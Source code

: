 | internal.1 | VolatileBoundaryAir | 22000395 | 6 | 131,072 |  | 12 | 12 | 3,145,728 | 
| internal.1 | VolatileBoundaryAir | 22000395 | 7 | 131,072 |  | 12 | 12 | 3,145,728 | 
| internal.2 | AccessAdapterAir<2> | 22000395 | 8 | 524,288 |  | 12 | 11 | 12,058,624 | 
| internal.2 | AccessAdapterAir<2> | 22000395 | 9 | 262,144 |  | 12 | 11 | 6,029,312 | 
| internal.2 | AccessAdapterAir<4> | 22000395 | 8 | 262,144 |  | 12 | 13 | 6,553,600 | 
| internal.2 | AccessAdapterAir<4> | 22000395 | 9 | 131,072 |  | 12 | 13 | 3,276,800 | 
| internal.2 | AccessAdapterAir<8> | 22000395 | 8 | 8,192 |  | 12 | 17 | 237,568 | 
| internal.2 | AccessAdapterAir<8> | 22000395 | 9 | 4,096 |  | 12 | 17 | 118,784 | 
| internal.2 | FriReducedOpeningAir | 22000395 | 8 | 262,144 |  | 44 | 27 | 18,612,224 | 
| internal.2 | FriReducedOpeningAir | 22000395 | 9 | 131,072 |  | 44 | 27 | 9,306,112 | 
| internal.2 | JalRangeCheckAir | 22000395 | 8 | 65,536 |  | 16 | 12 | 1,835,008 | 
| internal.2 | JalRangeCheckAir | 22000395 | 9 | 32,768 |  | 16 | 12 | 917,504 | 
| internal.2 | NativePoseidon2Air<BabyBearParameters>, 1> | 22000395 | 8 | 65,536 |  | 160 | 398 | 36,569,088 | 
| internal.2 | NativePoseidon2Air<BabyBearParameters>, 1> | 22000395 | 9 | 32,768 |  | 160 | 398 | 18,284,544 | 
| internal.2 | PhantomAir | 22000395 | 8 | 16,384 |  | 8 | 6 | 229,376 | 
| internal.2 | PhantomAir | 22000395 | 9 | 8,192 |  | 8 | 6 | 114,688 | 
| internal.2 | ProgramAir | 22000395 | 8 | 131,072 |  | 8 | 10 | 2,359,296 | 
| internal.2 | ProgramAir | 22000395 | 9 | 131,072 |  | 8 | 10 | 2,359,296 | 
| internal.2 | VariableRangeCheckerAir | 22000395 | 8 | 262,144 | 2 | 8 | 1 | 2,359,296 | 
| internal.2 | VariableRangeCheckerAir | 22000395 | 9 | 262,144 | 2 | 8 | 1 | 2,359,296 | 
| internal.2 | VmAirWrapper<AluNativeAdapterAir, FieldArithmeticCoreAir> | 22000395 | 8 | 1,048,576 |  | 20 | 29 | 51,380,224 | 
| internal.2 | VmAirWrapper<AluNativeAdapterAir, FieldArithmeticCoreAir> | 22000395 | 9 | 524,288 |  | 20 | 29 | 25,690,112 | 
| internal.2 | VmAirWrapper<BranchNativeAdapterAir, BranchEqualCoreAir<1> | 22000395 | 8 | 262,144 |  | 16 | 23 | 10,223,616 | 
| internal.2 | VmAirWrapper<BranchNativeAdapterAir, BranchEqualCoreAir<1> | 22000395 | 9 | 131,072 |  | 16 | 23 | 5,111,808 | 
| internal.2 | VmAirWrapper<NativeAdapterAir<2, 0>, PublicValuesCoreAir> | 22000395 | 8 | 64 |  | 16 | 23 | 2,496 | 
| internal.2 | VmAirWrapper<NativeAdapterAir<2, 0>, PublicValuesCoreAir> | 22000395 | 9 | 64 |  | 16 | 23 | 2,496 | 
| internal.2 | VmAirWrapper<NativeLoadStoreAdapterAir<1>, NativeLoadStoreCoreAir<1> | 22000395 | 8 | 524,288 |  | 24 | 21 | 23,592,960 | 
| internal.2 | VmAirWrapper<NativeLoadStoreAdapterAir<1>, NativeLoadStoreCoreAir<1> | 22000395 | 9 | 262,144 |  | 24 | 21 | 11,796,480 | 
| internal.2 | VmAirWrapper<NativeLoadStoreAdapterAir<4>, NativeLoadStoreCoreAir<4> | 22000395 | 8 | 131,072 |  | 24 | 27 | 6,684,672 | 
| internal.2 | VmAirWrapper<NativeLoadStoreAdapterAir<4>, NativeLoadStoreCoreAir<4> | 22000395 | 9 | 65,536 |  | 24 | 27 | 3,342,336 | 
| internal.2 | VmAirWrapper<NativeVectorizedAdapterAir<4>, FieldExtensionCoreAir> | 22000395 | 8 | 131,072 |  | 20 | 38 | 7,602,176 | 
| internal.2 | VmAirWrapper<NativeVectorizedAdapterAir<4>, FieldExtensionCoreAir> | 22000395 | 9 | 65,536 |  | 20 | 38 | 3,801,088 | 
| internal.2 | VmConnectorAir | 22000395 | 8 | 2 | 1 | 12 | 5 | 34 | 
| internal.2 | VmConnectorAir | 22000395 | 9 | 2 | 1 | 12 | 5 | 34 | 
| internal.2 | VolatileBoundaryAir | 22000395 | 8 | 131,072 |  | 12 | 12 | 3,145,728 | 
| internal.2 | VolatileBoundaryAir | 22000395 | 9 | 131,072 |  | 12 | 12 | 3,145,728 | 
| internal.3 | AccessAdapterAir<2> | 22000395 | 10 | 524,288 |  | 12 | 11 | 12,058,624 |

■ **DESCRIPTION OF THE TASK**:
Reproduce exactly the lines of the records above from the one with "27 | 18,612,224 |" to the one with "398 | 18,284,544 |", both included, and leave out everything else.

■ **EXERCISE RESULT**:
| internal.2 | FriReducedOpeningAir | 22000395 | 8 | 262,144 |  | 44 | 27 | 18,612,224 | 
| internal.2 | FriReducedOpeningAir | 22000395 | 9 | 131,072 |  | 44 | 27 | 9,306,112 | 
| internal.2 | JalRangeCheckAir | 22000395 | 8 | 65,536 |  | 16 | 12 | 1,835,008 | 
| internal.2 | JalRangeCheckAir | 22000395 | 9 | 32,768 |  | 16 | 12 | 917,504 | 
| internal.2 | NativePoseidon2Air<BabyBearParameters>, 1> | 22000395 | 8 | 65,536 |  | 160 | 398 | 36,569,088 | 
| internal.2 | NativePoseidon2Air<BabyBearParameters>, 1> | 22000395 | 9 | 32,768 |  | 160 | 398 | 18,284,544 | 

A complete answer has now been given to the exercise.